HINDS COUNTY, MS (Mississippi News Now) -
Despite the worst outbreak ever of the deadly West Nile virus in Mississippi, the state's largest county, Hinds, is not spraying for mosquitoes.
There have been a total of 202 cases of West Nile in Mississippi in 2012, producing a total of five deaths. Hinds County has had 23 cases, but no deaths since 2008.
There was a time when it was a common sight to see mosquito spraying trucks in Hinds County. The county once paid up to $181,000 a year for the spraying, but it hasn't happened since 2009. The provider decided, for personal reasons, he did not want to provide the service anymore.
Supervisor Phil Fisher is irate that the service is no longer offered.
"My thoughts on how to do it have not gained any traction with the board, and no one else has made a motion to come up with another way, so this is where we are."
Supervisor Kenneth Stokes is more outspoken than Fisher about the lack of mosquito spraying.

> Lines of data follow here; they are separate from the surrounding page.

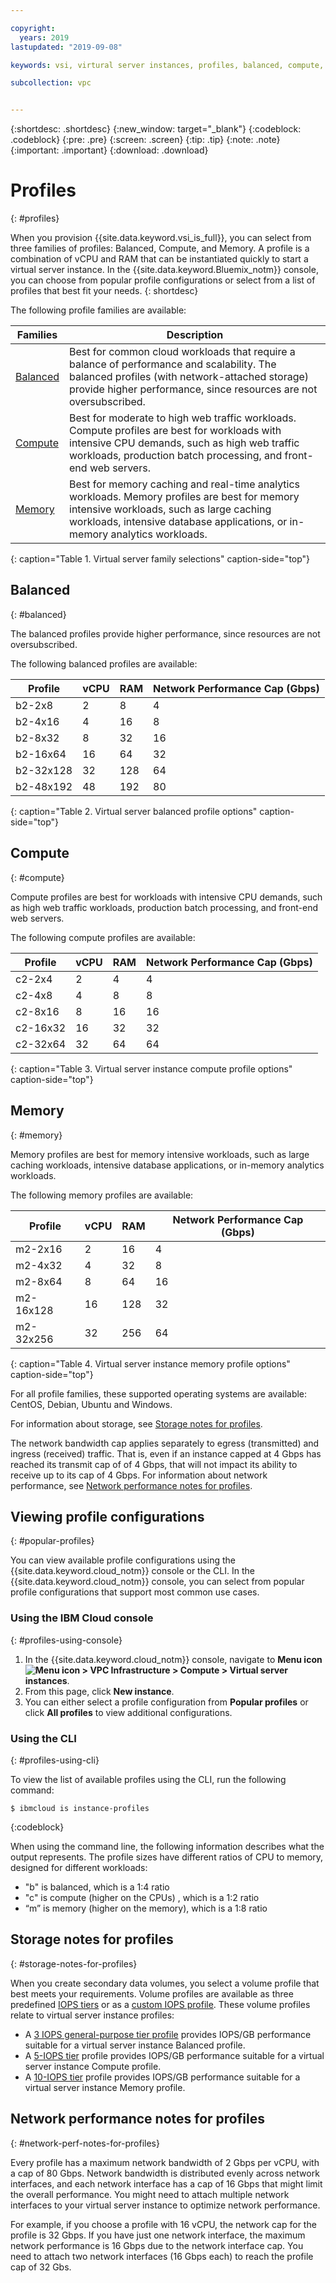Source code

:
 ```yaml
---

copyright:
  years: 2019
lastupdated: "2019-09-08"

keywords: vsi, virtural server instances, profiles, balanced, compute, memory

subcollection: vpc


---
```


{:shortdesc: .shortdesc}
{:new_window: target="_blank"}
{:codeblock: .codeblock}
{:pre: .pre}
{:screen: .screen}
{:tip: .tip}
{:note: .note}
{:important: .important}
{:download: .download}

# Profiles
{: #profiles}

When you provision {{site.data.keyword.vsi_is_full}}, you can select from three families of profiles: Balanced, Compute, and Memory. A profile is a combination of vCPU and RAM that can be instantiated quickly to start a virtual server instance. In the {{site.data.keyword.Bluemix_notm}} console, you can choose from popular profile configurations or select from a list of profiles that best fit your needs.
{: shortdesc}

The following profile families are available:

| Families | Description |
| -------- | ----------- |
| [Balanced](#balanced) | Best for common cloud workloads that require a balance of performance and scalability. The balanced profiles (with network-attached storage) provide higher performance, since resources are not oversubscribed. |
| [Compute](#compute)  | Best for moderate to high web traffic workloads. Compute profiles are best for workloads with intensive CPU demands, such as high web traffic workloads, production batch processing, and front-end web servers. |
| [Memory](#memory) | Best for memory caching and real-time analytics workloads. Memory profiles are best for memory intensive workloads, such as large caching workloads, intensive database applications, or in-memory analytics workloads. |
{: caption="Table 1. Virtual server family selections" caption-side="top"}

## Balanced
{: #balanced}

The balanced profiles provide higher performance, since resources are not oversubscribed.

The following balanced profiles are available:

| Profile | vCPU | RAM | Network Performance Cap (Gbps) |
|---------|---------|---------|---------|
| b2-2x8 | 2 | 8 | 4 |
| b2-4x16 | 4 | 16 | 8 |
| b2-8x32 | 8 | 32 | 16 |
| b2-16x64 | 16 | 64 | 32 |
| b2-32x128 | 32  | 128 | 64 |
| b2-48x192 | 48 | 192 | 80 |
{: caption="Table 2. Virtual server balanced profile options" caption-side="top"}

## Compute
{: #compute}

Compute profiles are best for workloads with intensive CPU demands, such as high web traffic workloads, production batch processing, and
front-end web servers.

The following compute profiles are available:

| Profile | vCPU | RAM | Network Performance Cap (Gbps) |
|---------|---------|---------|---------|
| c2-2x4 | 2 | 4 | 4 |
| c2-4x8 | 4 | 8 | 8 |
| c2-8x16 | 8 | 16 | 16 |
| c2-16x32 | 16 | 32 | 32 |
| c2-32x64 | 32  | 64 | 64 |
{: caption="Table 3. Virtual server instance compute profile options" caption-side="top"}

## Memory
{: #memory}

Memory profiles are best for memory intensive workloads, such as large caching workloads, intensive database applications, or in-memory
analytics workloads.

The following memory profiles are available:

| Profile | vCPU | RAM | Network Performance Cap (Gbps) |
|---------|---------|---------|---------|
| m2-2x16 | 2 | 16 | 4 |
| m2-4x32 | 4 | 32 | 8 |
| m2-8x64 | 8 | 64 | 16 |
| m2-16x128 | 16 | 128 | 32 |
| m2-32x256 | 32 | 256 | 64 |
{: caption="Table 4. Virtual server instance memory profile options" caption-side="top"}

For all profile families, these supported operating systems are available: CentOS, Debian, Ubuntu and Windows. 

For information about storage, see [Storage notes for profiles](#storage-notes-for-profiles). 

The network bandwidth cap applies separately to egress (transmitted) and ingress (received) traffic. That is, even if an instance capped at 4 Gbps has reached its transmit cap of of 4 Gbps, that will not impact its ability to receive up to its cap of 4 Gbps. For information about network performance, see [Network performance notes for profiles](#network-perf-notes-for-profiles).

## Viewing profile configurations
{: #popular-profiles}

You can view available profile configurations using the {{site.data.keyword.cloud_notm}} console or the CLI. In the {{site.data.keyword.cloud_notm}} console, you can select from popular profile configurations that support most common use cases.

### Using the IBM Cloud console
{: #profiles-using-console}

1. In the {{site.data.keyword.cloud_notm}} console, navigate to **Menu icon ![Menu icon](../icons/icon_hamburger.svg) > VPC Infrastructure > Compute > Virtual server instances**.
2. From this page, click **New instance**.
3. You can either select a profile configuration from **Popular profiles** or click **All profiles** to view additional configurations.

### Using the CLI
{: #profiles-using-cli}

To view the list of available profiles using the CLI, run the following command:
```
$ ibmcloud is instance-profiles
```
{:codeblock}

When using the command line, the following information describes what the output represents. The profile sizes have different ratios of CPU to memory, designed for different workloads:

*  "b" is balanced, which is a 1:4 ratio
*  "c" is compute (higher on the CPUs) , which is a 1:2 ratio
*  “m” is memory (higher on the memory), which is a 1:8 ratio

## Storage notes for profiles
{: #storage-notes-for-profiles}

When you create secondary data volumes, you select a volume profile that best meets your requirements. Volume profiles are available
as three predefined [IOPS tiers](/docs/vpc?topic=vpc-block-storage-profiles#tiers) or as a [custom IOPS profile](/docs/vpc?topic=vpc-block-storage-profiles#custom). These volume profiles relate to virtual server instance profiles:

* A [3 IOPS general-purpose tier profile](/docs/vpc?topic=vpc-block-storage-profiles#tiers) provides IOPS/GB performance suitable for a virtual server instance Balanced profile.
* A [5-IOPS tier](/docs/vpc?topic=vpc-block-storage-profiles#tiers) profile provides IOPS/GB performance suitable for a virtual server instance Compute profile.
* A [10-IOPS tier](/docs/vpc?topic=vpc-block-storage-profiles#tiers) profile provides IOPS/GB performance suitable for a virtual server instance Memory profile.

## Network performance notes for profiles
{: #network-perf-notes-for-profiles}

Every profile has a maximum network bandwidth of 2 Gbps per vCPU, with a cap of 80 Gbps. Network bandwidth is distributed evenly across network interfaces, and each network interface has a cap of 16 Gbps that might limit the overall performance. You might need to attach multiple network interfaces to your virtual server instance to optimize network performance.

For example, if you choose a profile with 16 vCPU, the network cap for the profile is 32 Gbps. If you have just one network interface, the maximum network performance is 16 Gbps due to the network interface cap. You  need to attach two network interfaces (16 Gbps each) to reach the profile cap of 32 Gbs.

"But now a mosquito bite is death. And you can't take a chance of someone losing their life because the county failed to spray for mosquitoes."
Board president, supervisor Robert Graham, points out that spraying for mosquitoes is taking place inside the cities in the county.
"The City of Jackson does its own spraying, the City of Clinton, the City of Byram, so the majority of the county is already being sprayed for mosquitoes."
Jackson sprays from April to October. Graham points out that it will be up to the five member board to vote to spray again. And we know that three of the five members of the board of supervisors want the county spraying again.